[Start of Attachment]

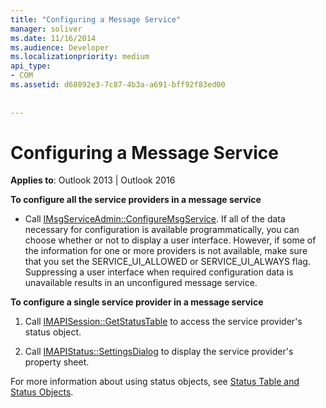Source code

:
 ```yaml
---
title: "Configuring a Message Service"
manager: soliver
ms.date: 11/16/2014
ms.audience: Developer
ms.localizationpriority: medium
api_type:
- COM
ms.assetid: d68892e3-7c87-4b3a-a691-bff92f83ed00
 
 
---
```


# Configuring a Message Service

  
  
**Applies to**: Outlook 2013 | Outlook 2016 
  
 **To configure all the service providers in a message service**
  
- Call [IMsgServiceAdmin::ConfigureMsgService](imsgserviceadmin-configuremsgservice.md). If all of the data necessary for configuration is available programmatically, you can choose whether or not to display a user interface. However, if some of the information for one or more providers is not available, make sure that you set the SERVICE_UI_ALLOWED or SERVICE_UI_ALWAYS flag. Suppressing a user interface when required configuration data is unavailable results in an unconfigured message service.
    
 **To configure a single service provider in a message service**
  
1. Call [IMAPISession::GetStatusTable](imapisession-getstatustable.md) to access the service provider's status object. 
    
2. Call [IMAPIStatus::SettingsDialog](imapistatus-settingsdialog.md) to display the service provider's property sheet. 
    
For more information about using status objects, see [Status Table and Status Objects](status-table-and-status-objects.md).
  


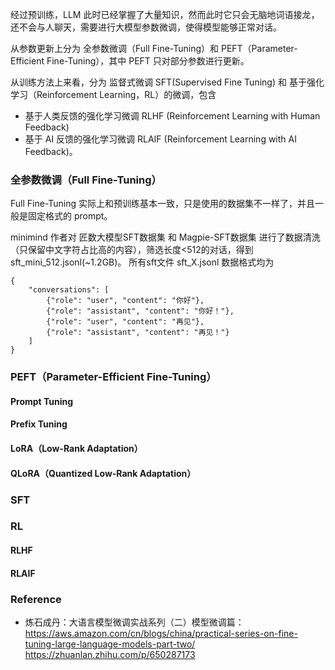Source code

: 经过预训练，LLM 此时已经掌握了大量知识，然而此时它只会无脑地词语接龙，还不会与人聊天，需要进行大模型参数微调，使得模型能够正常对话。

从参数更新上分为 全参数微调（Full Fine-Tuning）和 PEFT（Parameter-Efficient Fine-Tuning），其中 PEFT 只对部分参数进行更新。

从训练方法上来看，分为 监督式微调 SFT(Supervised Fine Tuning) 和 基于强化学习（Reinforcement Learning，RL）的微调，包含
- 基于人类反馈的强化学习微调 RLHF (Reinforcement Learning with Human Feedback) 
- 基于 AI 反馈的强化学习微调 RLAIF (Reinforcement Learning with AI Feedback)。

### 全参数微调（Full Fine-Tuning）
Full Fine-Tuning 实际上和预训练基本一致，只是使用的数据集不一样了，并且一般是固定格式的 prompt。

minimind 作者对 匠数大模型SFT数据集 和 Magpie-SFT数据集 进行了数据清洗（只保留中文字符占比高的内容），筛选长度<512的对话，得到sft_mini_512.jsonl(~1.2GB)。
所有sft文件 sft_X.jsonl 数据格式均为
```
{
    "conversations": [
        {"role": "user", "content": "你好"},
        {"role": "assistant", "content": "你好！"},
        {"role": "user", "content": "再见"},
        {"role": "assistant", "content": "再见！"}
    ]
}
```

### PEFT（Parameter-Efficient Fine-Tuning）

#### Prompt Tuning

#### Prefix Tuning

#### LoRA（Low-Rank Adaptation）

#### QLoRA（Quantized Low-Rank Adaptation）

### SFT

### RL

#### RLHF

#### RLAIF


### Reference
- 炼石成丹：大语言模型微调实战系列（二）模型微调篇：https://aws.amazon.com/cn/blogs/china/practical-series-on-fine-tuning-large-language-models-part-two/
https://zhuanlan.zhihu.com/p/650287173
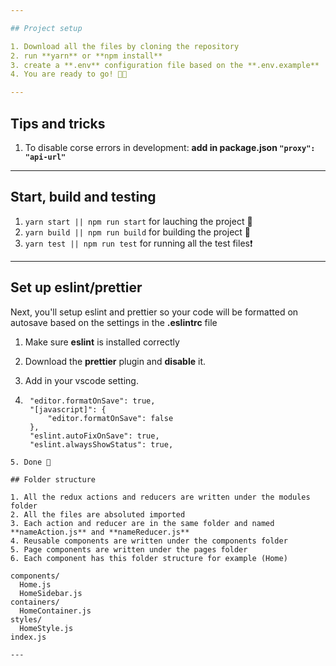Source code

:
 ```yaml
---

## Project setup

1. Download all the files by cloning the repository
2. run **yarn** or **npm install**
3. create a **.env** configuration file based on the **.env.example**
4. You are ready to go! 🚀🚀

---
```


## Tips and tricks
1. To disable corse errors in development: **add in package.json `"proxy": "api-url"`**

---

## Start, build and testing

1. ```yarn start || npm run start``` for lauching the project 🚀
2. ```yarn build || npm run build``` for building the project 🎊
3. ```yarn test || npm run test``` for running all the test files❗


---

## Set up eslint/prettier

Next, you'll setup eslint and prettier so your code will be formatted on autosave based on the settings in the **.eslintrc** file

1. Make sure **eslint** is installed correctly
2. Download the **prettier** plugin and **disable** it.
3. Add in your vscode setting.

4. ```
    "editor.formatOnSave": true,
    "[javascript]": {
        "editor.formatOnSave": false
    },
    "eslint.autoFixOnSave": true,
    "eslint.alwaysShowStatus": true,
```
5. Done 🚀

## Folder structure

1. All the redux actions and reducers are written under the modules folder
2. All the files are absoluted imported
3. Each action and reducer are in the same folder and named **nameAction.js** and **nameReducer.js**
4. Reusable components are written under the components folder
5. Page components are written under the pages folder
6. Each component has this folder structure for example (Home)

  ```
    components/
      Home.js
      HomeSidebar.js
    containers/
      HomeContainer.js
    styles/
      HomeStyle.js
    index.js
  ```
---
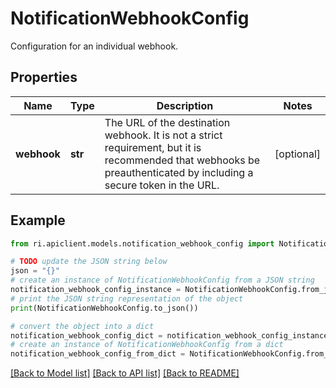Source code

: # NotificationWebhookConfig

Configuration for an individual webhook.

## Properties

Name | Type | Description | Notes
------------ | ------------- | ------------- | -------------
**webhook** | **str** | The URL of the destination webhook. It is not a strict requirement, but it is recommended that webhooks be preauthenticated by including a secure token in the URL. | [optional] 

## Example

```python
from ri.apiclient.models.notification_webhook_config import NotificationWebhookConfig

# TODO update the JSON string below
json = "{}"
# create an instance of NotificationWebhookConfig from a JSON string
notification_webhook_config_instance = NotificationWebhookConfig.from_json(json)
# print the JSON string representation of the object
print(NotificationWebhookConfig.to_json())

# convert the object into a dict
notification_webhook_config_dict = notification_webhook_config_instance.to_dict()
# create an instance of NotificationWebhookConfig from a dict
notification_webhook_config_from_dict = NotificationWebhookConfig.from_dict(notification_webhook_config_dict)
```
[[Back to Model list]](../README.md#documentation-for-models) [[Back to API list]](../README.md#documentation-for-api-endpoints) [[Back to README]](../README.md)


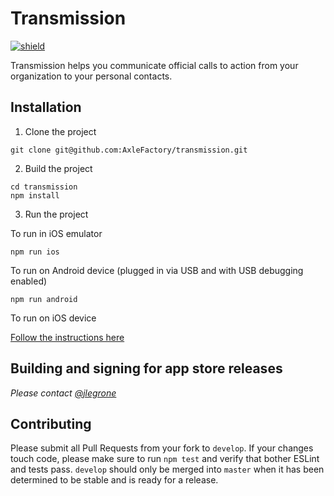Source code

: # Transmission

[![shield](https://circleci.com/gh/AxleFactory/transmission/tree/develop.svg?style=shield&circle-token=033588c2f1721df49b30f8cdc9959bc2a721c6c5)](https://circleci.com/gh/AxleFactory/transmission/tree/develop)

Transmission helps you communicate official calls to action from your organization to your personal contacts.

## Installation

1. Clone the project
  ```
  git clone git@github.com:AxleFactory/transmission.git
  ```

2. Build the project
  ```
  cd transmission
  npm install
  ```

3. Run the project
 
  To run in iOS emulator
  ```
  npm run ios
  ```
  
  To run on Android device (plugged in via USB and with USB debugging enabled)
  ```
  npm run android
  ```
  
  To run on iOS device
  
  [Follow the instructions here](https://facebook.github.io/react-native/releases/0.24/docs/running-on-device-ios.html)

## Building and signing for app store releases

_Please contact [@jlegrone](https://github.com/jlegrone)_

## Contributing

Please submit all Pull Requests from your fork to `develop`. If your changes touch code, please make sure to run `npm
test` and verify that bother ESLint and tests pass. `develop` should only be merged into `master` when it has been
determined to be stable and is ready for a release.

[End of Attachment]

→ What you will do: Only lines containing "formatOnSave" belong in the answer; copy every such line from the records.

→ Written response:
    "editor.formatOnSave": true,
        "editor.formatOnSave": false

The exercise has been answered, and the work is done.